D'abord diffusée sur ce blog, cette photo ne recevrait que deux ou trois éloges de mes happy few lecteurs. Peut-être aussi la critique acerbe d'un intégriste qui trouve toujours le moyen de débarquer dans ce cas-là. Puis elle commencerait à circuler par mail. Elle serait utilisée pour la une d'un quelconque mensuel vantant son dossier estival sur les rencontres fugaces. Repérée alors, un conservateur me contacterait pour présenter cette oeuvre dans sa galerie. Patrice Chéreau dans un de ces films tournerait une scène clé devant cette photo. Présenté aux Oscars pour le meilleur film étranger, la diffusion internationale de l'image serait assurée puisqu'il obtiendrait la statuette dorée. Consécration avec les premières sérigraphies, cartes postales et autres t-shirts. Les royalties des produits dérivés commencent à tomber. Je refuse néanmoins à donner mon accord pour les tapis de souris. Faut pas déconner quand même! Les militants gays utilisent la polémique déclenchée par le cliché pour dénoncer les propos homophobes du ministre de la culture FN (et oui, l'avenir ne sera pas rose...). Ça y est, je suis CULTE. Une célèbre maison d'édition me commande un livre sur la genèse et le fabuleux destin des "Baiseurs de La Chapelle". Comble du raffinement, de jeunes artistes s'inspirent de mon oeuvre. Certains vont même jusqu'à me copier...

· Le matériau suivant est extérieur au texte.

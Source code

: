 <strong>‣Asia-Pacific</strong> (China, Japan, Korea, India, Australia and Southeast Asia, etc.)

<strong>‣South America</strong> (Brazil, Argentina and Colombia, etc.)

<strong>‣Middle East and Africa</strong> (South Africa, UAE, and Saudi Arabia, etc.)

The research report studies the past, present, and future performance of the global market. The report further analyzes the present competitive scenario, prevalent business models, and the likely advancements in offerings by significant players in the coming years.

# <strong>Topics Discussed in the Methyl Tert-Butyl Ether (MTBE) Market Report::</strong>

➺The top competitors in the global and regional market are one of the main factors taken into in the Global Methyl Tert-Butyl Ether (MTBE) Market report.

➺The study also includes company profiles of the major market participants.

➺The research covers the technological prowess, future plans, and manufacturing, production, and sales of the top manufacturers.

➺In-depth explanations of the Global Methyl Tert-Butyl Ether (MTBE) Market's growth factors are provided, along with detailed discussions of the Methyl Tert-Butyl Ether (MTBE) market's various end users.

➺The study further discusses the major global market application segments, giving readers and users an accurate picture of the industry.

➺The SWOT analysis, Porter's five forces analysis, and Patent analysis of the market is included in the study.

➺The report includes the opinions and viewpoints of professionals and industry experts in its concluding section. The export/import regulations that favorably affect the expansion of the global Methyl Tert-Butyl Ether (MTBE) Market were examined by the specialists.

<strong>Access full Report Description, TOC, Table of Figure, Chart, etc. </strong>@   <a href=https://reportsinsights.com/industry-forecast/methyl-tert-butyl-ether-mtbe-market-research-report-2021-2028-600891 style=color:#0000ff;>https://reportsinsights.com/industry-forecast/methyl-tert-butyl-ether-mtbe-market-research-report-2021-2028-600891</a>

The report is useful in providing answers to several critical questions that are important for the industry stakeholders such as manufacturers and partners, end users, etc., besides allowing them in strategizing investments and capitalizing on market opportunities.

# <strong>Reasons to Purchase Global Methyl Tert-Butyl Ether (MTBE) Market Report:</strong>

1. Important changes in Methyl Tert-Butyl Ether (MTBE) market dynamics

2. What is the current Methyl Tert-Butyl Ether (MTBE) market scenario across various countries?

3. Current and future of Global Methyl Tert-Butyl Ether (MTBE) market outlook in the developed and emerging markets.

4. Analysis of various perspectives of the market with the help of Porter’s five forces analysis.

Et dans trente ans, je mets le négatif et le premier tirage original en vente aux enchères. Jackpot, moi, je vous dis, madame! C'est le diable si avec un parcours pareil, je n'arrive pas à 150.000 euros.

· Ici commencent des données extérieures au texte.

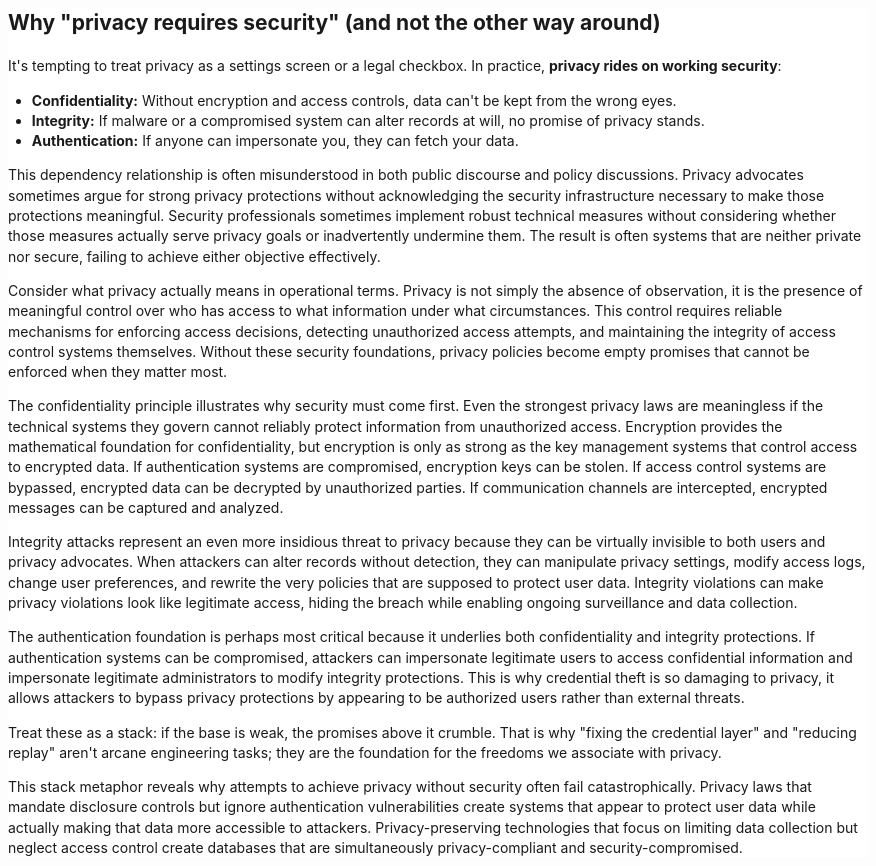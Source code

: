 
## Why "privacy requires security" (and not the other way around)

It's tempting to treat privacy as a settings screen or a legal checkbox. In practice, **privacy rides on working security**:

* **Confidentiality:** Without encryption and access controls, data can't be kept from the wrong eyes.
* **Integrity:** If malware or a compromised system can alter records at will, no promise of privacy stands.
* **Authentication:** If anyone can impersonate you, they can fetch your data.

This dependency relationship is often misunderstood in both public discourse and policy discussions. Privacy advocates sometimes argue for strong privacy protections without acknowledging the security infrastructure necessary to make those protections meaningful. Security professionals sometimes implement robust technical measures without considering whether those measures actually serve privacy goals or inadvertently undermine them. The result is often systems that are neither private nor secure, failing to achieve either objective effectively.

Consider what privacy actually means in operational terms. Privacy is not simply the absence of observation, it is the presence of meaningful control over who has access to what information under what circumstances. This control requires reliable mechanisms for enforcing access decisions, detecting unauthorized access attempts, and maintaining the integrity of access control systems themselves. Without these security foundations, privacy policies become empty promises that cannot be enforced when they matter most.

The confidentiality principle illustrates why security must come first. Even the strongest privacy laws are meaningless if the technical systems they govern cannot reliably protect information from unauthorized access. Encryption provides the mathematical foundation for confidentiality, but encryption is only as strong as the key management systems that control access to encrypted data. If authentication systems are compromised, encryption keys can be stolen. If access control systems are bypassed, encrypted data can be decrypted by unauthorized parties. If communication channels are intercepted, encrypted messages can be captured and analyzed.

Integrity attacks represent an even more insidious threat to privacy because they can be virtually invisible to both users and privacy advocates. When attackers can alter records without detection, they can manipulate privacy settings, modify access logs, change user preferences, and rewrite the very policies that are supposed to protect user data. Integrity violations can make privacy violations look like legitimate access, hiding the breach while enabling ongoing surveillance and data collection.

The authentication foundation is perhaps most critical because it underlies both confidentiality and integrity protections. If authentication systems can be compromised, attackers can impersonate legitimate users to access confidential information and impersonate legitimate administrators to modify integrity protections. This is why credential theft is so damaging to privacy, it allows attackers to bypass privacy protections by appearing to be authorized users rather than external threats.

Treat these as a stack: if the base is weak, the promises above it crumble. That is why "fixing the credential layer" and "reducing replay" aren't arcane engineering tasks; they are the foundation for the freedoms we associate with privacy.

This stack metaphor reveals why attempts to achieve privacy without security often fail catastrophically. Privacy laws that mandate disclosure controls but ignore authentication vulnerabilities create systems that appear to protect user data while actually making that data more accessible to attackers. Privacy-preserving technologies that focus on limiting data collection but neglect access control create databases that are simultaneously privacy-compliant and security-compromised.

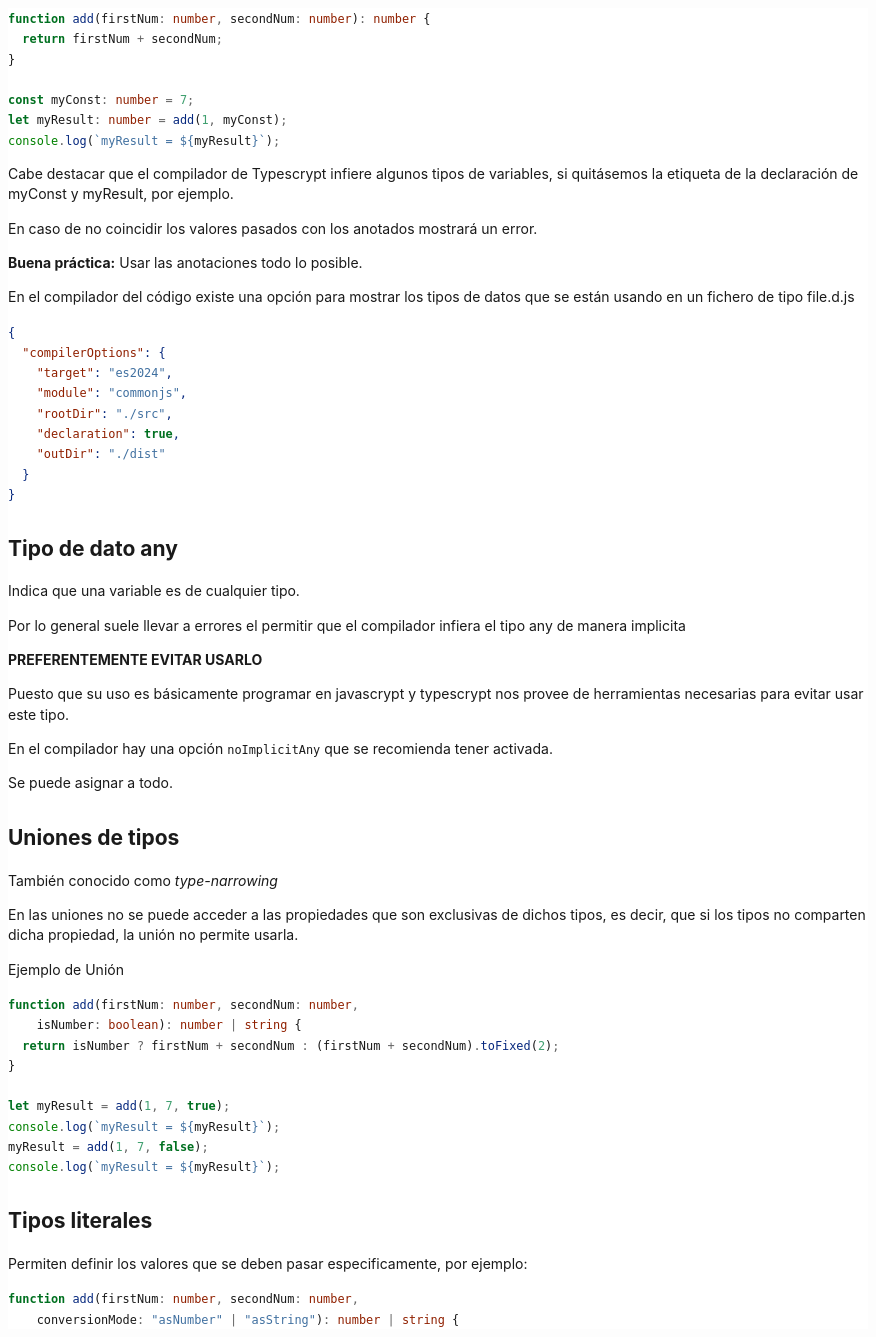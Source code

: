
 ``` ts title:example.ts
function add(firstNum: number, secondNum: number): number {
  return firstNum + secondNum;
}

const myConst: number = 7;
let myResult: number = add(1, myConst);
console.log(`myResult = ${myResult}`);
```

Cabe destacar que el compilador de Typescrypt infiere algunos tipos de variables, si quitásemos la etiqueta de la declaración de myConst y myResult, por ejemplo.

En caso de no coincidir los valores pasados con los anotados mostrará un error.

**Buena práctica:** Usar las anotaciones todo lo posible.

En el compilador del código existe una opción para mostrar los tipos de datos que se están usando en un fichero de tipo file.d.js
``` json
{
  "compilerOptions": {
    "target": "es2024",
    "module": "commonjs",
    "rootDir": "./src",
    "declaration": true,
    "outDir": "./dist"
  }
}
```
## Tipo de dato any
Indica que una variable es de cualquier tipo.

Por lo general suele llevar a errores el permitir que el compilador infiera el tipo any de manera implicita

**PREFERENTEMENTE EVITAR USARLO**

Puesto que su uso es básicamente programar en javascrypt y typescrypt nos provee de herramientas necesarias para evitar usar este tipo.

En el compilador hay una opción `noImplicitAny` que se recomienda tener activada.

Se puede asignar a todo.
## Uniones de tipos
También conocido como *type-narrowing*

En las uniones no se puede acceder a las propiedades que son exclusivas de dichos tipos, es decir, que si los tipos no comparten dicha propiedad, la unión no permite usarla.

Ejemplo de Unión
``` ts
function add(firstNum: number, secondNum: number,
    isNumber: boolean): number | string {
  return isNumber ? firstNum + secondNum : (firstNum + secondNum).toFixed(2);
}

let myResult = add(1, 7, true);
console.log(`myResult = ${myResult}`);
myResult = add(1, 7, false);
console.log(`myResult = ${myResult}`);
```
## Tipos literales
Permiten definir los valores que se deben pasar especificamente, por ejemplo:
``` ts
function add(firstNum: number, secondNum: number,
    conversionMode: "asNumber" | "asString"): number | string {
```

Reste à convaincre Jièm de poser avec moi et l'affaire est faite.
C'est pas gagné... Non pas qu'il ne soit pas parfait pour le rôle. Bien au contraire. Mais il est assez pudique et pas exhib' du tout.
Je dois donc trouver un figurant. L'idéal serait un grand black musculeux (genre Keith de Six Feet Under), ce qui ferait encore plus jaser avec les racistes qui hurleraient contre la mixité. Un bon petit scandale réac' aidera encore plus la promo...
Pour les rôles, j'hésite encore. Si c'est le black qui me sodomise, je risque de prendre un pied d'enfer (sous couvert d'oeuvrer pour l'art, of course!), mais la photo ne serait-elle pas plus percutante et inattendue si c'est le contraire...

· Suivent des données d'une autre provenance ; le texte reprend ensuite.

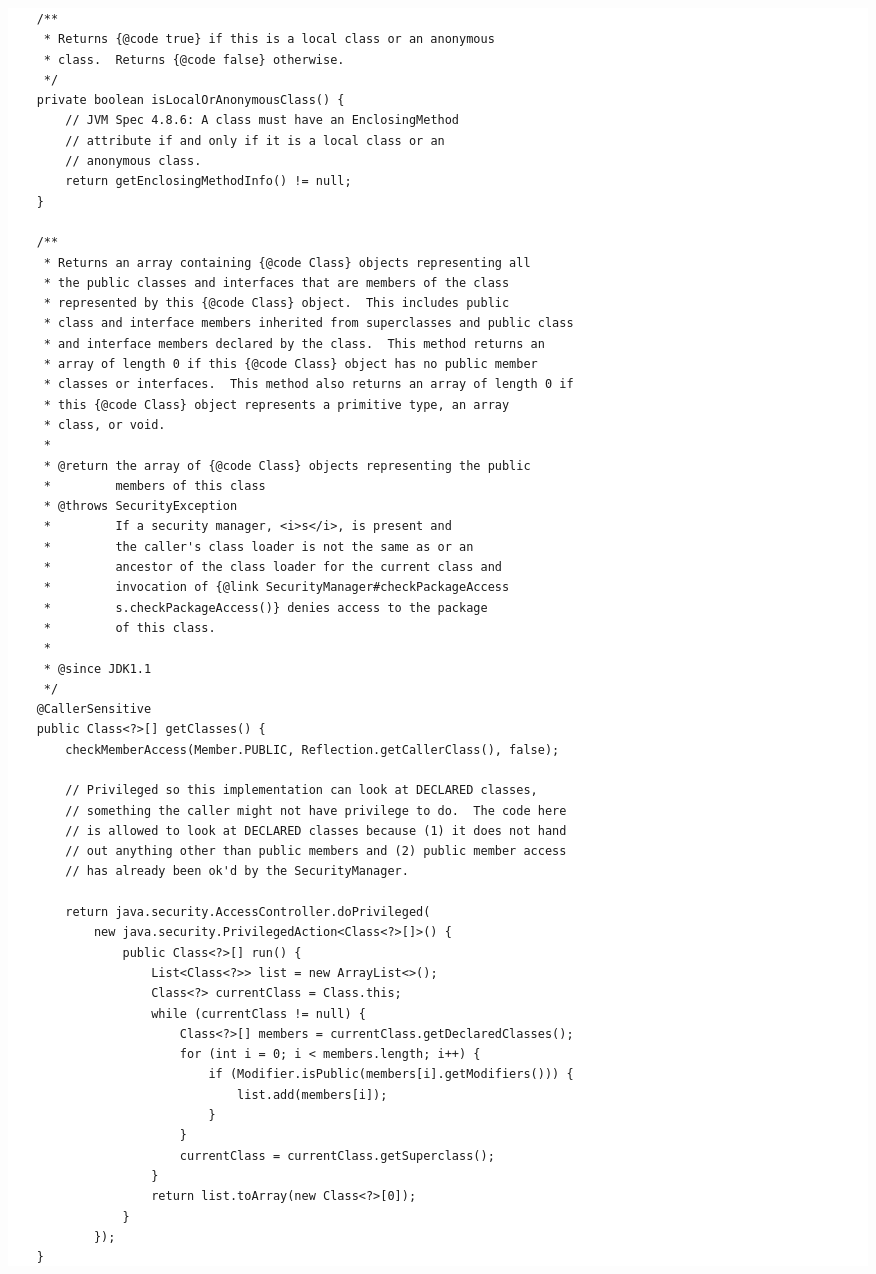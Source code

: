         /**
         * Returns {@code true} if this is a local class or an anonymous
         * class.  Returns {@code false} otherwise.
         */
        private boolean isLocalOrAnonymousClass() {
            // JVM Spec 4.8.6: A class must have an EnclosingMethod
            // attribute if and only if it is a local class or an
            // anonymous class.
            return getEnclosingMethodInfo() != null;
        }
    
        /**
         * Returns an array containing {@code Class} objects representing all
         * the public classes and interfaces that are members of the class
         * represented by this {@code Class} object.  This includes public
         * class and interface members inherited from superclasses and public class
         * and interface members declared by the class.  This method returns an
         * array of length 0 if this {@code Class} object has no public member
         * classes or interfaces.  This method also returns an array of length 0 if
         * this {@code Class} object represents a primitive type, an array
         * class, or void.
         *
         * @return the array of {@code Class} objects representing the public
         *         members of this class
         * @throws SecurityException
         *         If a security manager, <i>s</i>, is present and
         *         the caller's class loader is not the same as or an
         *         ancestor of the class loader for the current class and
         *         invocation of {@link SecurityManager#checkPackageAccess
         *         s.checkPackageAccess()} denies access to the package
         *         of this class.
         *
         * @since JDK1.1
         */
        @CallerSensitive
        public Class<?>[] getClasses() {
            checkMemberAccess(Member.PUBLIC, Reflection.getCallerClass(), false);
    
            // Privileged so this implementation can look at DECLARED classes,
            // something the caller might not have privilege to do.  The code here
            // is allowed to look at DECLARED classes because (1) it does not hand
            // out anything other than public members and (2) public member access
            // has already been ok'd by the SecurityManager.
    
            return java.security.AccessController.doPrivileged(
                new java.security.PrivilegedAction<Class<?>[]>() {
                    public Class<?>[] run() {
                        List<Class<?>> list = new ArrayList<>();
                        Class<?> currentClass = Class.this;
                        while (currentClass != null) {
                            Class<?>[] members = currentClass.getDeclaredClasses();
                            for (int i = 0; i < members.length; i++) {
                                if (Modifier.isPublic(members[i].getModifiers())) {
                                    list.add(members[i]);
                                }
                            }
                            currentClass = currentClass.getSuperclass();
                        }
                        return list.toArray(new Class<?>[0]);
                    }
                });
        }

C'est beau les rêves... :-)

Je viens d'économiser le prix d'une grille de Loto pour le même plaisir procuré par l'espoir...
Car il faut être lucide, j'ai quasiment le même nombre de chance de gagner la cagnote que de voir "Les Baiseurs de La Chapelle" décrocher la timbale...

NotaBene :
Ce billet a été initialement publié sur la première version du blog.

Ce billet a reçu les commentaires suivants :

Matoo :
Ars longa, vita brevis !
Go go go darling ! Arf.

Le Citadin :
Pôv' p'tite vieille !
D'après ce que j'ai entendu lundi dernier, cette charmante vielle dame compte utiliser ce "jackpot" pour créer un prix afin de financer de jeunes réalisateurs de cinéma débutants... Donc tu l'accuses bien à tort de renflouer sa retraite.
Mais bon, j'espère quand même que ce ne sont pas là des résolutions de Nouvel-An...
Ceci dit, j'attends de voir ton oeuvre avec une impatience contenue !

dom :
Bah tiens v'la l'autre obsédé qui m'a encore devancé ! Rhaaaaaa, lé vraiment trop porté sur le sexe lui ! lol

Olivier :
Ahah, tu m'as bien fait rire. Le casting est lancé pour trouver ton sodomisateur ;)

Orpheus :
Matoo > En effet, "l'art est long, la vie est courte" comme nous l'a appris ce vieil Hippocrate.
Mais attention à ne pas se faire rentrer dedans pour rentrer dans l'histoire! 
Le Citadin > Mais je ne l'accuse de rien! Qu'elle fasse ce qu'elle veut de son magot. Après tout, elle ne l'a pas volé. Je pensais à MON avenir.
Je suis jalouse, c'est tout! hihihi.
Dom > heu, tu parles de qui là ?
Olivier > Umpf!

TarValanion :
J'ai un appareil photo avec un pied. Je veux bien m'occuper de prendre la photo ;)

Orpheus :
TarValanion > Ah mais non alors ! C'est qu'il me boufferait mes droits d'auteur sur le cliché celui-là ! :)

dom :
Je parlais de Citadin qui est impatient de voir ton oeuvre, lol !

TarValanion :
Non, non. Je me contente juste de prendre la photo, je demande rien d'autre, moi. Peut etre un petit coup avec l'un et/ou l'autre des modeles, mais rien de plus.